Freedman suggests the implementation of a "Third-Age Bill," similar to the G.I. Bill that helped soldiers returning from World War II reacclimatize to society. In this case, the policy would be aimed at enabling the successful transition of vast numbers of aging Americans into new roles of strengthening communities through volunteerism. Among the specifics would be a massive new national corps - like his Experience Corps - that would involve between 5 percent and 10 percent of the 55-plus population over the next decade. The programs would be partially funded by government grants and partially through local efforts, and individuals who serve at least 20 hours a week would be provided with a nontaxable stipend and health benefits. The Bill might also include a national report card, issued every three years, to determine how effectively America is making use of the older adult population, as well as special awards to recognize outstanding contributors.
Employers, for their part, need to overhaul their recruitment and retention practices. According to human resources consulting firm Watson Wyatt Worldwide, just 8 percent of 500 companies surveyed have implemented phased retirement arrangements, giving workers the option to continue working on a part-time schedule. Then there are the older workers who may want to work, but who don't even apply, for fear of employer's negative attitudes. To correct this situation, the Committee for Economic Development (CED) recommends a series of employer policy changes, such as revising recruiting materials to better target older candidates, as well as advertising positions through seniors' groups. Other recommendations from the CED include changing federal laws regarding employee benefits to allow greater flexibility in hiring older workers for part-time posts, and a plea to colleges and training institutions to expand work-oriented learning options to older adults. There also needs to be more senior-focused career counseling, says Dr. Audrey Kavka, a specialist on aging and a member of the San Francisco Psychoanalytic Institute. "For many, life has been very structured and safe. Retirement can create a lot of anxiety for people who are not accustomed to that kind of self-reflection."

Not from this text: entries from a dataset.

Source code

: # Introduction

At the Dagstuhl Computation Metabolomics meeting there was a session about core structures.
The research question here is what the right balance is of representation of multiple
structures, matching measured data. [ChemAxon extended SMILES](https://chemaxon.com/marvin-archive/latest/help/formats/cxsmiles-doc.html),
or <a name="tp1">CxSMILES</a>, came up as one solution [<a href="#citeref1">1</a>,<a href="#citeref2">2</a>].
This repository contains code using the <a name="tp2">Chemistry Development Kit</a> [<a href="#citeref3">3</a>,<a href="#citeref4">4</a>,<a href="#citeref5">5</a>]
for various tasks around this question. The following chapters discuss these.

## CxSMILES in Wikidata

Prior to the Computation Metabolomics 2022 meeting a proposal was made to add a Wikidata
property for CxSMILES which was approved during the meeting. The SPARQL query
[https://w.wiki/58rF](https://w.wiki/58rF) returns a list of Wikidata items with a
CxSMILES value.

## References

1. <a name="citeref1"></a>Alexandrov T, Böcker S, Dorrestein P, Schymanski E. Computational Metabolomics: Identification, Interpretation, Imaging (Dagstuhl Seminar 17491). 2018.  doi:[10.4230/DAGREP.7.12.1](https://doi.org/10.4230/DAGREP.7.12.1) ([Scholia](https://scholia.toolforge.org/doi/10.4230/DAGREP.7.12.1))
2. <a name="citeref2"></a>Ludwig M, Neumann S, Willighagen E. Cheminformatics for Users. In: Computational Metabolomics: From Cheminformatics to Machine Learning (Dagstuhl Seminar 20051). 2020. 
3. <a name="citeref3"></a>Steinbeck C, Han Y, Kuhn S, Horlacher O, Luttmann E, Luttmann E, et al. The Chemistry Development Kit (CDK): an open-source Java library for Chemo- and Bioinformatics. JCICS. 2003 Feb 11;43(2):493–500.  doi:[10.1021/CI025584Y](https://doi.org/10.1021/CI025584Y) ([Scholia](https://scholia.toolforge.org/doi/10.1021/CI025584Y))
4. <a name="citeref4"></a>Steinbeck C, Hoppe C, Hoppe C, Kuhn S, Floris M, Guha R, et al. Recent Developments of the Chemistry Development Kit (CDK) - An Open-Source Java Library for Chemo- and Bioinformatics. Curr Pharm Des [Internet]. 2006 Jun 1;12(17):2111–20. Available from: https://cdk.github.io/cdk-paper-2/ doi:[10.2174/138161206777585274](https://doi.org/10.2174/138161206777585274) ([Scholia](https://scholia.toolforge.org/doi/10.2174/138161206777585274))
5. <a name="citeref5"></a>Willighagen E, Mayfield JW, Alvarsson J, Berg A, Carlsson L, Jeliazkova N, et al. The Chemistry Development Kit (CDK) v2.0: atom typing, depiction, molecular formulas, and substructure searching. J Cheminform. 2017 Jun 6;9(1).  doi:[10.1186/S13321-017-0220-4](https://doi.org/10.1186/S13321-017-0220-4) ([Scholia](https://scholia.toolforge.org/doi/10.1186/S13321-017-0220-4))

But perhaps what is needed most is a social re-envisioning of what aging and retirement are, and should be, in this country. "The word `retirement' is never going to go away, but the word will have new and varied meanings," says Dr. Neal Cutler, director of survey research for the NCOA. "There will always be some people who can't wait to have a life of leisure and who will never want to work again in any capacity. Others will want to work on a farm, teach at a college, or do something else that's meaningful to them. Retirement will become known for what it already is to so many: a new phase of life, not an end to it."